Everything from the line containing "For example, to train" through the line containing "- Data generation" in the listing below should be copied exactly, and nothing more.

__Given data__.
□ □ □ □ □ □ □

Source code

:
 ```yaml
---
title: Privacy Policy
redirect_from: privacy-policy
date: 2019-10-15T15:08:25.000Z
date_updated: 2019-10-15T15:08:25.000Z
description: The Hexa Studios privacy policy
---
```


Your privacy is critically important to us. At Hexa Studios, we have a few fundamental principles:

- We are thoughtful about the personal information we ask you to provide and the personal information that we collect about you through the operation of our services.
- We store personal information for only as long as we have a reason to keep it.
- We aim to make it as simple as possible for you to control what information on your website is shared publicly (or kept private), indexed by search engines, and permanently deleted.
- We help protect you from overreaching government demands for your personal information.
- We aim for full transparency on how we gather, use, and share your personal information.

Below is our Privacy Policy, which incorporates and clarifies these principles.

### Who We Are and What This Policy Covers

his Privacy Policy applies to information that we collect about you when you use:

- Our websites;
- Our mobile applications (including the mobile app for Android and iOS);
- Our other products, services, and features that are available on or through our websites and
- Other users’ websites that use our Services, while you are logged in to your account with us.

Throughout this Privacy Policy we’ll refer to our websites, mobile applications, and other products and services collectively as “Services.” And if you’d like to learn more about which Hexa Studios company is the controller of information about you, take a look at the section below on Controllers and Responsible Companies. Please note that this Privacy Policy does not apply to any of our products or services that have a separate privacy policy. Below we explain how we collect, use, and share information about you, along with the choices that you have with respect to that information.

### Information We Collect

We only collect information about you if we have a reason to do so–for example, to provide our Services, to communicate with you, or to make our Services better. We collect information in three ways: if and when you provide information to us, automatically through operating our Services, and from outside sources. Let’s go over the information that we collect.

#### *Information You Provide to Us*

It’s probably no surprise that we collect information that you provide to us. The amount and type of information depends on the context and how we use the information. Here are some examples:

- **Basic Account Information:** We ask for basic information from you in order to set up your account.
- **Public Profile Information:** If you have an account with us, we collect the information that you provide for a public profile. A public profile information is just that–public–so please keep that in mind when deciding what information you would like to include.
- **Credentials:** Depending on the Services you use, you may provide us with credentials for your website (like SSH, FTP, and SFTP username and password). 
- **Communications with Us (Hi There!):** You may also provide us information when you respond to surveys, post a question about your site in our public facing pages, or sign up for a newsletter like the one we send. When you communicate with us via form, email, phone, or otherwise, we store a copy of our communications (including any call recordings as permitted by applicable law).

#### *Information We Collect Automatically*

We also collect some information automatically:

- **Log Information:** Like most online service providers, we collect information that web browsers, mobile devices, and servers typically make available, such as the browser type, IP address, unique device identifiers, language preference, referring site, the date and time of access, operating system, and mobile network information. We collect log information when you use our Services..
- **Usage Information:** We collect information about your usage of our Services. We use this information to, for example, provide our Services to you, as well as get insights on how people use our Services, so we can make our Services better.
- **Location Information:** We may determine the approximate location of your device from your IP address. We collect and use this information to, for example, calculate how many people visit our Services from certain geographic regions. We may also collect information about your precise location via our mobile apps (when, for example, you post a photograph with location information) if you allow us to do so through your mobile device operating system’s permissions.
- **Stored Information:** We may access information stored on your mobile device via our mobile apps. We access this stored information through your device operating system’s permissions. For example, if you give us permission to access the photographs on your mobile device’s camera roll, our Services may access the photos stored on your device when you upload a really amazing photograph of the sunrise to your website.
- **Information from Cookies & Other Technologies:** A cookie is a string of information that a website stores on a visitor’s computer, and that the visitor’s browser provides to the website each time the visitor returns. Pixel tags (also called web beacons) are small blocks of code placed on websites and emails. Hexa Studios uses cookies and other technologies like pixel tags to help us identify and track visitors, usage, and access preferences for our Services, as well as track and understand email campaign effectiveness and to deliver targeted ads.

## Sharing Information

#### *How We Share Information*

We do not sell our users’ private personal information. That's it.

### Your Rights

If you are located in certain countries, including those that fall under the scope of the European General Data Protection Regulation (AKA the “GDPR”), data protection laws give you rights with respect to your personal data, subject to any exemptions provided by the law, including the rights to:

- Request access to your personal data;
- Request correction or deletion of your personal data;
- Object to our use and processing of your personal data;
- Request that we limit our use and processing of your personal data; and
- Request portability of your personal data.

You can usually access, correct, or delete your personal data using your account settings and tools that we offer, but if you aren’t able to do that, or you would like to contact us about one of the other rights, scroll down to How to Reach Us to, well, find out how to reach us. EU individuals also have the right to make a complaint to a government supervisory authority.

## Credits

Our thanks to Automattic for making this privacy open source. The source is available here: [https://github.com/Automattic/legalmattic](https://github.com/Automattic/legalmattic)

□ □ □ □ □ □ □

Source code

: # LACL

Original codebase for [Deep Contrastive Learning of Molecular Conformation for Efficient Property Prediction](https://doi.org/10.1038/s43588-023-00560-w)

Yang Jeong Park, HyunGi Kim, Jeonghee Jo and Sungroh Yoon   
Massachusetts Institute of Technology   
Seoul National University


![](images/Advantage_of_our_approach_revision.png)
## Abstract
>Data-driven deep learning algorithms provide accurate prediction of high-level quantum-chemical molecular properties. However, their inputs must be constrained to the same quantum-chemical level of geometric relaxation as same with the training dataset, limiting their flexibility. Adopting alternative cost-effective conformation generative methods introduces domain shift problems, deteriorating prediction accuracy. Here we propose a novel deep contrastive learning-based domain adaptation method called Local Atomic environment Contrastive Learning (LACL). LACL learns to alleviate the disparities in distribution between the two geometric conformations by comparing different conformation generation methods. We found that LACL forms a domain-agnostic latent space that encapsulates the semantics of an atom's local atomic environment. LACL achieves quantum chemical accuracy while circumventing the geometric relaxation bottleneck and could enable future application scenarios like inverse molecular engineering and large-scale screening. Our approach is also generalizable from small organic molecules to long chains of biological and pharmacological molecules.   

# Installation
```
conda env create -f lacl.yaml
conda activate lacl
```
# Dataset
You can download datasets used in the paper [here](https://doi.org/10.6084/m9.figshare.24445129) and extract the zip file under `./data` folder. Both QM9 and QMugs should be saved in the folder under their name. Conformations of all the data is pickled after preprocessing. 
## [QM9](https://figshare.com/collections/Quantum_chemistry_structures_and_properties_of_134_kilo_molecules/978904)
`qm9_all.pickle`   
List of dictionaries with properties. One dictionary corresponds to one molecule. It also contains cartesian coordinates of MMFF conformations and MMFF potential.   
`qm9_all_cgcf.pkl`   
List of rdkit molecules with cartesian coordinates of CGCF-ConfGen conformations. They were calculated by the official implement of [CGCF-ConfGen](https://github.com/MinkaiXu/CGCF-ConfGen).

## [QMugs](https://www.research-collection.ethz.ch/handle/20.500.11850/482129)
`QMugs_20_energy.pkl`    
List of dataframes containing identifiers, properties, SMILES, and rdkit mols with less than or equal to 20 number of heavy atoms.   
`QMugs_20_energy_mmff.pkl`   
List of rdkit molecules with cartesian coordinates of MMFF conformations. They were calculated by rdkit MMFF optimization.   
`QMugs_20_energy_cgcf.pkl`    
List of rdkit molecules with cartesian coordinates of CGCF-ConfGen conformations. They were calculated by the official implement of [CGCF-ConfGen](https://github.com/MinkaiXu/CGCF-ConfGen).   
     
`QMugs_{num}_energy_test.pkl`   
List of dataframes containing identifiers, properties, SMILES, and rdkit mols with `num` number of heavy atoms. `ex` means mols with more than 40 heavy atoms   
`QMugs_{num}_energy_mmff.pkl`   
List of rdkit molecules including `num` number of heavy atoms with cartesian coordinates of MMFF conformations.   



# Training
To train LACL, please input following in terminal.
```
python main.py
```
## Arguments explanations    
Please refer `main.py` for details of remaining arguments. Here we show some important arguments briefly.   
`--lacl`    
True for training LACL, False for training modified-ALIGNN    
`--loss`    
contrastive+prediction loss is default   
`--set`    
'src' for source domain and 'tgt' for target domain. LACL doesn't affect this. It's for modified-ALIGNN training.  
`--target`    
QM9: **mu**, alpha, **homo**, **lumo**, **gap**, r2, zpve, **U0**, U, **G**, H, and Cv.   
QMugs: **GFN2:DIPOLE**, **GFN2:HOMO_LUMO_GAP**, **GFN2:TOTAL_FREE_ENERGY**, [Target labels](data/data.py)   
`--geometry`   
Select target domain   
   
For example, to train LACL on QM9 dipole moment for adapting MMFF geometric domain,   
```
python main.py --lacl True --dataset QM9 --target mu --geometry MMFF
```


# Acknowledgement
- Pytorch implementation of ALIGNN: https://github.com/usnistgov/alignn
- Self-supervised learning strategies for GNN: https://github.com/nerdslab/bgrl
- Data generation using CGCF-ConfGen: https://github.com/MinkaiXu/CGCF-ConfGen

□ □ □ □ □ □ □

__Reply__.
For example, to train LACL on QM9 dipole moment for adapting MMFF geometric domain,   
```
python main.py --lacl True --dataset QM9 --target mu --geometry MMFF
```


# Acknowledgement
- Pytorch implementation of ALIGNN: https://github.com/usnistgov/alignn
- Self-supervised learning strategies for GNN: https://github.com/nerdslab/bgrl
- Data generation using CGCF-ConfGen: https://github.com/MinkaiXu/CGCF-ConfGen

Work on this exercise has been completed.